Dopo l’età in cui le Guerrilla Girls si aggiravano tra i Giardini della Biennale travestite da scimmioni, nell’arte dell’età della politically-correctness si sta passando dall’invidia del pene al totalitarismo della vagina. Anche se non tutte le femministe sono d’accordo su questa svolta gender, perché realizzare mostre solo al femminile le collocherebbe nuovamente “in uno stato di diversità di genere”.

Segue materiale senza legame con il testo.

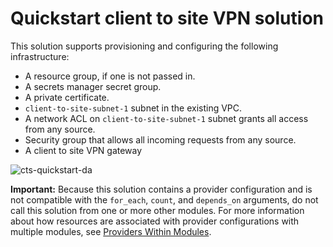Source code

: # Quickstart client to site VPN solution

This solution supports provisioning and configuring the following infrastructure:

- A resource group, if one is not passed in.
- A secrets manager secret group.
- A private certificate.
- `client-to-site-subnet-1` subnet in the existing VPC.
- A network ACL on `client-to-site-subnet-1` subnet grants all access from any source.
- Security group that allows all incoming requests from any source.
- A client to site VPN gateway

![cts-quickstart-da](../../reference-architecture/reference-architectures/cts-quickstart-da.svg.svg)

**Important:** Because this solution contains a provider configuration and is not compatible with the `for_each`, `count`, and `depends_on` arguments, do not call this solution from one or more other modules. For more information about how resources are associated with provider configurations with multiple modules, see [Providers Within Modules](https://developer.hashicorp.com/terraform/language/modules/develop/providers).
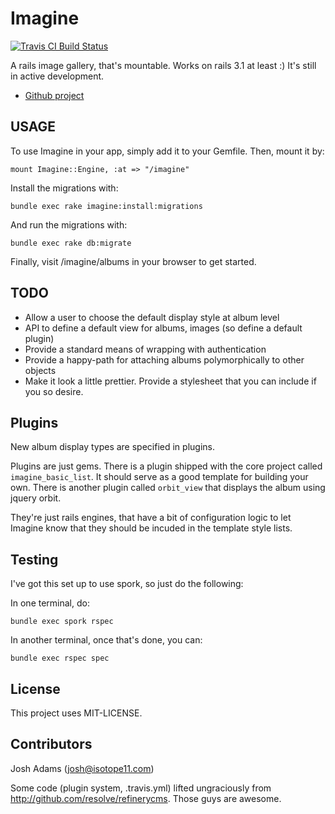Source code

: # Imagine
[![Travis CI Build Status](http://travis-ci.org/knewter/imagine.png)](http://travis-ci.org/knewter/imagine)

A rails image gallery, that's mountable.  Works on rails 3.1 at least :)
It's still in active development.

* [Github project](http://www.github.com/knewter/imagine)

## USAGE
To use Imagine in your app, simply add it to your Gemfile.  Then, mount it by:

    mount Imagine::Engine, :at => "/imagine"

Install the migrations with:

    bundle exec rake imagine:install:migrations

And run the migrations with:

    bundle exec rake db:migrate

Finally, visit /imagine/albums in your browser to get started.

## TODO
* Allow a user to choose the default display style at album level
* API to define a default view for albums, images (so define a default plugin)
* Provide a standard means of wrapping with authentication
* Provide a happy-path for attaching albums polymorphically to other objects
* Make it look a little prettier.  Provide a stylesheet that you can include if you so desire.

## Plugins
New album display types are specified in plugins.

Plugins are just gems.  There is a plugin shipped with the core project called
`imagine_basic_list`.  It should serve as a good template for building your own.
There is another plugin called `orbit_view` that displays the album using jquery
orbit.

They're just rails engines, that have a bit of configuration logic to let
Imagine know that they should be incuded in the template style lists.


## Testing
I've got this set up to use spork, so just do the following:

In one terminal, do:

    bundle exec spork rspec

In another terminal, once that's done, you can:

    bundle exec rspec spec

## License
This project uses MIT-LICENSE.

## Contributors
Josh Adams (josh@isotope11.com)

Some code (plugin system, .travis.yml) lifted ungraciously from http://github.com/resolve/refinerycms.  Those guys are awesome.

Così la pensa Georgia O’Keeffe, una che si è dipinta nuda al posto di Cristo in una delle tante copie dell’Ultima Cena di Leonardo e che si è rifiutata di prestare sue opere per l’esposizione “Women Artist: 1550 to 1950” “pivotal exhibition” della primavera di Los Angeles. Stessa solfa anche per Barbara Kruger, che si è rifiutata di partecipare a tutte le esposizioni che “ricacciano le donne in uno stato di marginalità. Queste mostre sono una forma attraverso la quale gli uomini intendono coltivare un nuovo mercato”. Insomma: se ci sono uomini in mostra non va bene, ma se ci sono donne nemmeno. Niente loro opere, dunque, nemmeno a “Revolution in the Making: Abstract Sculpture by Women”, l’esposizione proposta dalla Hauser Wirth & Schimmel di Los Angeles. Dove il curatore, Paul Schimmel, si è comunque assicurato “giovani scultrici femministe”.

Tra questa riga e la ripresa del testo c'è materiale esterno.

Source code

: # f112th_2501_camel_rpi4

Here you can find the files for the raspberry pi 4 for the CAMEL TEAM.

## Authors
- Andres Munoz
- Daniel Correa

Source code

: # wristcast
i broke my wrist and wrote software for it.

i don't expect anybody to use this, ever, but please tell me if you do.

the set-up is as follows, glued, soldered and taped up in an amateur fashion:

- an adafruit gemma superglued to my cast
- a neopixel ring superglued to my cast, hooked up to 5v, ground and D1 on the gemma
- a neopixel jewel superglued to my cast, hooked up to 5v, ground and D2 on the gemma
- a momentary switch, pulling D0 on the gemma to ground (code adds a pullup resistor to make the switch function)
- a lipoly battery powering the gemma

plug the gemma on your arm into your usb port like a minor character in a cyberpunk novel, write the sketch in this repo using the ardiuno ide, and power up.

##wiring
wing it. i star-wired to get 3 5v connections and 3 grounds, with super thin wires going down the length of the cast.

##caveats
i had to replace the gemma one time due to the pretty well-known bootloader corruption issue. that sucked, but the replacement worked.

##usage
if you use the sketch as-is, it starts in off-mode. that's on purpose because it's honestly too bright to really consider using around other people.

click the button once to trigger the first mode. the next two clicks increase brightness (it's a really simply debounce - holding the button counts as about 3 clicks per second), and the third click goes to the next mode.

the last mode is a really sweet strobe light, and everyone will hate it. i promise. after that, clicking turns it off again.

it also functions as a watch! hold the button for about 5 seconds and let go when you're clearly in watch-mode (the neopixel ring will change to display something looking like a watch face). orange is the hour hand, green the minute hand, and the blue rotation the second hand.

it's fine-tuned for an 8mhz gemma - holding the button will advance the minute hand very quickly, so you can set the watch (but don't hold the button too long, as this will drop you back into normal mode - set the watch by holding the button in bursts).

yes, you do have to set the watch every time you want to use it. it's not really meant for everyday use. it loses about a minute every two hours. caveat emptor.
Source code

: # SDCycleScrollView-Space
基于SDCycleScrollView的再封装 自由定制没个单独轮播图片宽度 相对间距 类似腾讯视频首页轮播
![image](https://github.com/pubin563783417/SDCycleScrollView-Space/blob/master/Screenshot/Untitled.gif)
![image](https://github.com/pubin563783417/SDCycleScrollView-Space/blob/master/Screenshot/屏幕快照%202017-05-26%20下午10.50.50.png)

Mostre only-women sono in scaletta alla Saatchi Gallery di Londra e alla Rubell Family Collection di Miami, dove si è svolta anche la “No Man’s Land”. Anche il Minenapolis Institute of Art, riferisce il “NYT”, e il The New Museum a New York si stanno preparando a “devoted to five solo exhibitions by women artists”.

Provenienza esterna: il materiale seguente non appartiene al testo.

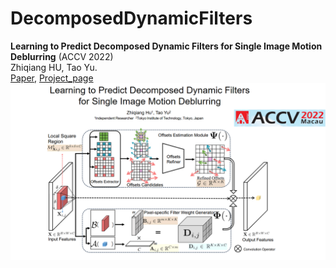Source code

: # DecomposedDynamicFilters
**Learning to Predict Decomposed Dynamic Filters for Single Image Motion Deblurring** (ACCV 2022)  
Zhiqiang HU, Tao Yu.
<br>[Paper](https://openaccess.thecvf.com/content/ACCV2022/papers/Hu_Learning_to_Predict_Decomposed_Dynamic_Filters_for_Single_Image_Motion_ACCV_2022_paper.pdf), [Project_page](https://github.com/ZHIQIANGHU2021/DecomposedDynamicFilters)
<img src='./867.png' width=1000>
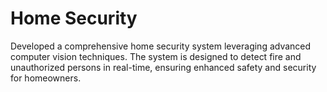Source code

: # Home Security
Developed a comprehensive home security system leveraging advanced computer vision techniques. The system is designed to detect fire and unauthorized persons in real-time, ensuring enhanced safety and security for homeowners.
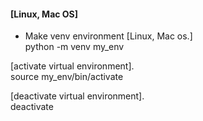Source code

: 




#### [Linux, Mac OS]


- Make venv environment [Linux, Mac os.]   
python -m venv my_env

[activate virtual environment].  
source my_env/bin/activate

[deactivate virtual environment].   
deactivate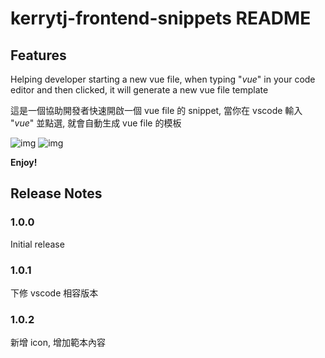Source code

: # kerrytj-frontend-snippets README

## Features

Helping developer starting a new vue file, when typing "_vue_" in your code editor and then clicked, it will generate a new vue file template

這是一個協助開發者快速開啟一個 vue file 的 snippet, 當你在 vscode 輸入 "_vue_" 並點選, 就會自動生成 vue file 的模板

![img](https://i.imgur.com/J6iuDyI.png)
![img](https://i.imgur.com/eSmcEat.png)

**Enjoy!**

## Release Notes

### 1.0.0

Initial release

### 1.0.1

下修 vscode 相容版本

### 1.0.2

新增 icon, 增加範本內容
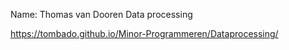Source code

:  Name: Thomas van Dooren
	Data processing


<a href="https://tombado.github.io/Minor-Programmeren/Dataprocessing/">https://tombado.github.io/Minor-Programmeren/Dataprocessing/</a>

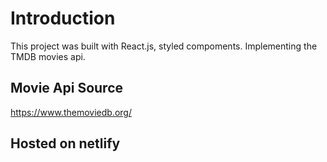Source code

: # Introduction
This project was built with React.js, styled compoments. Implementing the TMDB movies api.

## Movie Api Source
https://www.themoviedb.org/

## Hosted on netlify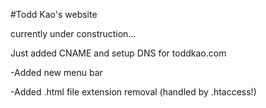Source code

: #Todd Kao's website

currently under construction...

Just added CNAME and setup DNS for toddkao.com

-Added new menu bar 

-Added .html file extension removal (handled by .htaccess!)
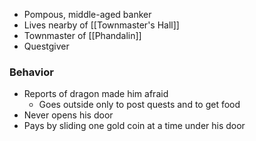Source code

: - Pompous, middle-aged banker
- Lives nearby of [[Townmaster's Hall]]
- Townmaster of [[Phandalin]]
- Questgiver

### Behavior
- Reports of dragon made him afraid
	- Goes outside only to post quests and to get food
- Never opens his door
- Pays by sliding one gold coin at a time under his door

Altre donne, però, pensano che queste manifestazioni si possano sostenere. Maura Reilly, curatrice del Sackler Center for Feminist Art al Brooklyn Museum, pensa che queste mostre siano una “forma di risarcimento” per quanto è stato negletto nel passato, una sorta di bilanciamento, come ha scritto in un articolo su Artnews intitolato “Taking the Measure of Sexism: Facts, Figures and Fixes”. E anche Ann Philibin, direttrice dell’Hammer Museum di LA, sostiene che le giovani artiste “accettano meglio di esporre tra sole donne, mentre quelle di 70 o 80 anni la vivono come una ghettizzazione”.